- Material provided:
[Start of section]

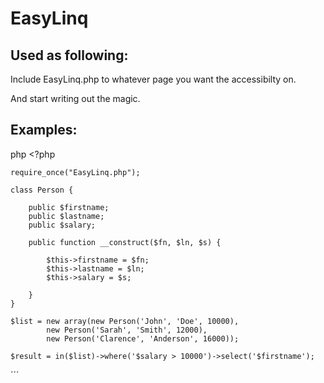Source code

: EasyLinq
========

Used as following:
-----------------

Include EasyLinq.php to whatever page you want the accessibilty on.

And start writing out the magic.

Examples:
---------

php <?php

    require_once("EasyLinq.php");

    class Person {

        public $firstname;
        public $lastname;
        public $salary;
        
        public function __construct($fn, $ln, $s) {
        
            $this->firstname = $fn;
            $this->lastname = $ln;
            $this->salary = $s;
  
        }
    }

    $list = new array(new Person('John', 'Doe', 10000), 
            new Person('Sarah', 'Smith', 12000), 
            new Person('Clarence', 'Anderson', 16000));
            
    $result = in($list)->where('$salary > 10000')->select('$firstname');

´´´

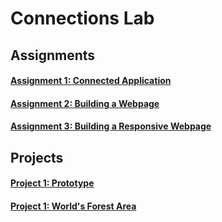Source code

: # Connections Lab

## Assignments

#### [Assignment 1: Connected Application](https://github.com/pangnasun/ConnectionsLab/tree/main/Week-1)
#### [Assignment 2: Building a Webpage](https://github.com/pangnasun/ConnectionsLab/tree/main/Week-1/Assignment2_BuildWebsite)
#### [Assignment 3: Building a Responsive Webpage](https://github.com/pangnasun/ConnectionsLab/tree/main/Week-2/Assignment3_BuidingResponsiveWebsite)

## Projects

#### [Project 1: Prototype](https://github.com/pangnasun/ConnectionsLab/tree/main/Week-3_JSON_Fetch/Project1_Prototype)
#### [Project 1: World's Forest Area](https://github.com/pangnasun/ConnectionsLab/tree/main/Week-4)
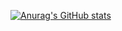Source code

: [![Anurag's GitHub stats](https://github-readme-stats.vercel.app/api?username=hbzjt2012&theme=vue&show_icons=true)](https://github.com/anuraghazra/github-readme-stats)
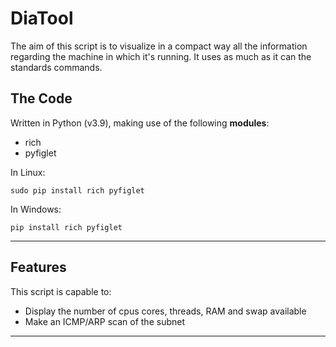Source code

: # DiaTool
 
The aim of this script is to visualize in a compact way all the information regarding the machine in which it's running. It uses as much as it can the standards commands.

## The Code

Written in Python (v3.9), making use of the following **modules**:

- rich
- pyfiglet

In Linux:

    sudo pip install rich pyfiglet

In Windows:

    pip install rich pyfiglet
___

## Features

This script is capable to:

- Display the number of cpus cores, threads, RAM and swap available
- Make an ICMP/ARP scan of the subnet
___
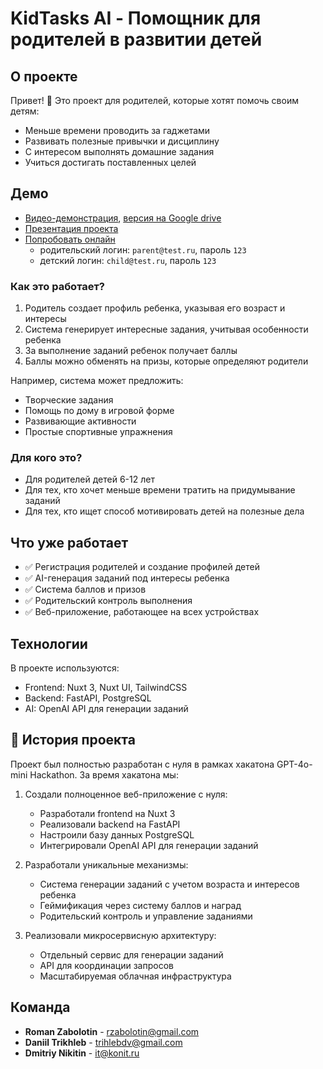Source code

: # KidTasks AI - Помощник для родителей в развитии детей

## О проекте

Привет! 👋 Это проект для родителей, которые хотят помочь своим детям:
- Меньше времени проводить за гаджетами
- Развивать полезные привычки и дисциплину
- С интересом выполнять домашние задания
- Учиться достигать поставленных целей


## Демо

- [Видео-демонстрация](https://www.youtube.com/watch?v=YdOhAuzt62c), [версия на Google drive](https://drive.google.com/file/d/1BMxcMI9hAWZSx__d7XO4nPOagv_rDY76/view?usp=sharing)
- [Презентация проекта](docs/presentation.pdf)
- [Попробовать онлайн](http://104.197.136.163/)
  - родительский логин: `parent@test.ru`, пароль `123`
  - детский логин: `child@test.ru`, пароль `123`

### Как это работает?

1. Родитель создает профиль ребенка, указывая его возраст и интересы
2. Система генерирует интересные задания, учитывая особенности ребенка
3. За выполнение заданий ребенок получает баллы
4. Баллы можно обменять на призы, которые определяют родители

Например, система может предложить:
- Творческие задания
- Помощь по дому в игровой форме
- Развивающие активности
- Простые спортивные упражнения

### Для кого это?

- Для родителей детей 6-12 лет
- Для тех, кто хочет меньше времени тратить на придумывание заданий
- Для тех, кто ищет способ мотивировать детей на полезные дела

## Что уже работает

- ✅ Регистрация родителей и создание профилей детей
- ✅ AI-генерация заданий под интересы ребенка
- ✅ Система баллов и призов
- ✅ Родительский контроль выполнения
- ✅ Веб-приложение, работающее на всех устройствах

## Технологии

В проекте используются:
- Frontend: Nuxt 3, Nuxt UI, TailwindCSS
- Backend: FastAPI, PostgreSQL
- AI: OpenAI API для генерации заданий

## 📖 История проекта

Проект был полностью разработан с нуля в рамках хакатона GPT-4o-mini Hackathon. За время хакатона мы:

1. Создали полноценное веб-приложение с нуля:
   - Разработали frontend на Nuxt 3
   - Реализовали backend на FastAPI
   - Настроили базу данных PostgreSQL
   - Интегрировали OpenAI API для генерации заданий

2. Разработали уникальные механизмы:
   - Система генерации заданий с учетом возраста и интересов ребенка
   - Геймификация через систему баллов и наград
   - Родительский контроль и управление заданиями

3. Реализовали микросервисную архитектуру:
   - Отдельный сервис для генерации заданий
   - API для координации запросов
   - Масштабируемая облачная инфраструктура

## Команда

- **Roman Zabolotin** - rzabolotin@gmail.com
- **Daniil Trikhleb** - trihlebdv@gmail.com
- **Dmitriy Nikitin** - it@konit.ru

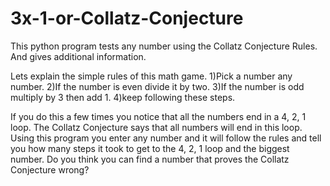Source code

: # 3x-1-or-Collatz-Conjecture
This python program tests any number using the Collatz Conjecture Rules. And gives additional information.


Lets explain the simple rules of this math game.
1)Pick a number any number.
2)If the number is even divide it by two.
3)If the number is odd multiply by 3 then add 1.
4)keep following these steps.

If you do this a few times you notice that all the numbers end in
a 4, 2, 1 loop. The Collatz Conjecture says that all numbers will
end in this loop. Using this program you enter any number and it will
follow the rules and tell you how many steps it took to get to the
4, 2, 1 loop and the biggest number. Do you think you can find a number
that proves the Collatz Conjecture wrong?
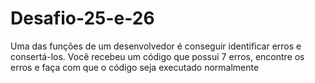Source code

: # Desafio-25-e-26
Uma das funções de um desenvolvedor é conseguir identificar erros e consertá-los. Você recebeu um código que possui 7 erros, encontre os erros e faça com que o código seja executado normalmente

[End of section]

- What this task involves:
Lines above with "OpenAI" in them are the ones to copy.

- Result for this task:
- AI: OpenAI API для генерации заданий
   - Интегрировали OpenAI API для генерации заданий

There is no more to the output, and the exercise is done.